In 1980, W. Edwards Deming built a fake factory with real volunteers and a bowl of colored beads. The results were random. The management reactions were not.
scroll to begin
A bowl contains 4,000 beads — 3,200 white and 800 red. White beads are acceptable product. Red beads are defects.
The defect rate is built into the incoming material: exactly 20%.
Each worker's tool is a paddle with 50 holes arranged in a grid. To produce a batch, the worker dips the paddle into the bowl and draws out 50 beads at random.
The number of red beads in the paddle is the worker's defect count.
The first worker dips the paddle. Some holes catch red beads, others catch white. The worker has no control over which.
The inspector counts the red beads and records the number.
Six workers each take a turn. The results vary — some workers produce 7 defects, others produce 14. Management takes note.
The worker with the fewest defects receives public praise. The worker with the most is counseled on the need for improvement.
Management is certain: the difference reflects effort, skill, or attitude.
The experiment runs for four days. Rankings shift. Yesterday's top performer becomes today's worst. Management adjusts evaluations, issues new warnings, recalibrates praise.

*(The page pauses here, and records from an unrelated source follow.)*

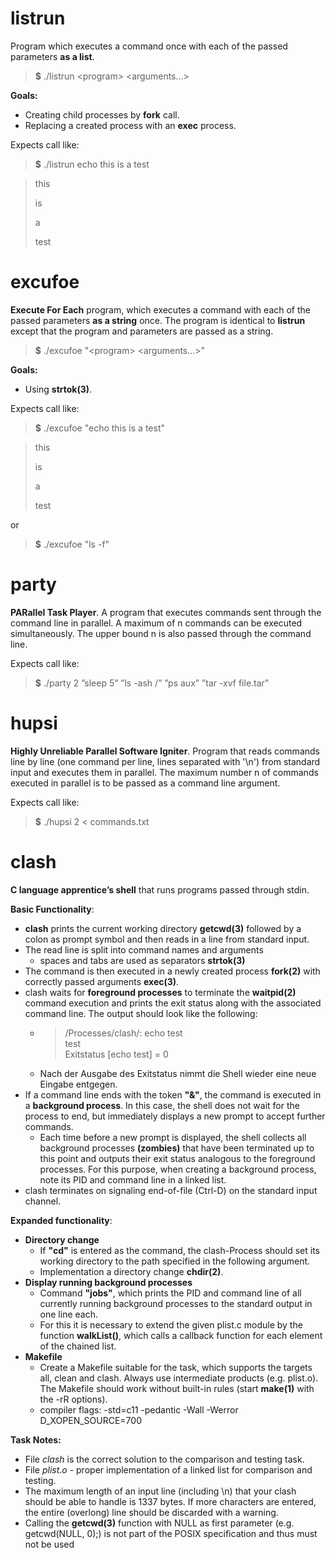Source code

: # listrun
Program which executes a command once with each of the passed parameters **as a list**.
> **\$** ./listrun \<program> \<arguments...>

**Goals:**
- Creating child processes by **fork** call.
- Replacing a created process with an **exec** process.

Expects call like:
> **\$** ./listrun echo this is a test

> this
>
> is
>
> a
>
> test

# excufoe
**Execute For Each** program, which executes a command with each of the passed parameters **as a string** once. The program is identical to **listrun** except that the program and parameters are passed as a string.
> **\$** ./excufoe "\<program> \<arguments...>"

**Goals:**
- Using **strtok(3)**.

Expects call like:
> **\$** ./excufoe "echo this is a test"

> this
>
> is
>
> a
>
> test

or 
> **\$** ./excufoe "ls -f"



# party
**PARallel Task Player**. A program that executes commands sent through the command line in parallel. A maximum of n commands can be executed simultaneously. The upper bound n is also passed through the command line. 

Expects call like:
> **\$** ./party 2 ”sleep 5” ”ls -ash /” ”ps aux” ”tar -xvf file.tar”



# hupsi
**Highly Unreliable Parallel Software Igniter**. Program that reads commands line by line (one command per line, lines separated with '\n') from standard input and executes them in parallel. The maximum number n of commands executed in parallel is to be passed as a command line argument.

Expects call like:
> **\$** ./hupsi 2 < commands.txt



# clash
**C language apprentice’s shell** that runs programs passed through stdin. 

**Basic Functionality**:
- **clash** prints the current working directory **getcwd(3)** followed by a colon as prompt symbol and then reads in a line from standard input.
- The read line is split into command names and arguments
	- spaces and tabs are used as separators **strtok(3)**
- The command is then executed in a newly created process **fork(2)** with correctly passed arguments **exec(3)**.
- clash waits for **foreground processes** to terminate the **waitpid(2)** command execution and prints the exit status along with the associated command line. The output should look like the following:
	- > /Processes/clash/: echo test <br>
	  > test <br>
	  > Exitstatus [echo test] = 0
    - Nach der Ausgabe des Exitstatus nimmt die Shell wieder eine neue Eingabe entgegen.
- If a command line ends with the token **"&"**, the command is executed in a **background process**. In this case, the shell does not wait for the process to end, but immediately displays a new prompt to accept further commands.
	- Each time before a new prompt is displayed, the shell collects all background processes **(zombies)** that have been terminated up to this point and outputs their exit status analogous to the foreground processes. For this purpose, when creating a background process, note its PID and command line in a linked list. 
- clash terminates on signaling end-of-file (Ctrl-D) on the standard input channel.

**Expanded functionality**:
- **Directory change** 
	- If **"cd"** is entered as the command, the clash-Process should set its working directory to the path specified in the following argument.
	- Implementation a directory change **chdir(2)**.
- **Display running background processes**
	- Command **"jobs"**, which prints the PID and command line of all currently running background processes to the standard output in one line each. 
	- For this it is necessary to extend the given plist.c module by the function **walkList()**, which calls a callback function for each element of the chained list.
- **Makefile**
	- Create a Makefile suitable for the task, which supports the targets all, clean and clash. Always use intermediate products (e.g. plist.o). The Makefile should work without built-in rules (start **make(1)** with the -rR options). 
	- compiler flags: -std=c11 -pedantic -Wall -Werror D_XOPEN_SOURCE=700

**Task Notes:**
- File *clash* is the correct solution to the comparison and testing task.
- File *plist.o* - proper implementation of a linked list for comparison and testing.
- The maximum length of an input line (including \n) that your clash should be able to handle is 1337 bytes. If more characters are entered, the entire (overlong) line should be discarded with a warning.
- Calling the **getcwd(3)** function with NULL as first parameter (e.g. getcwd(NULL, 0);) is not part of the POSIX specification and thus must not be used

Management compiles the averages and publishes the rankings. The gap between first and last place feels meaningful. Consequences are assigned.
Every result falls within the range predicted by the defect rate of the incoming material. The workers had no influence whatsoever on the outcome.
The variation is the system's. The rankings are fiction.
If the process determines the outcome, then blaming individuals is not just unfair — it is statistically illiterate.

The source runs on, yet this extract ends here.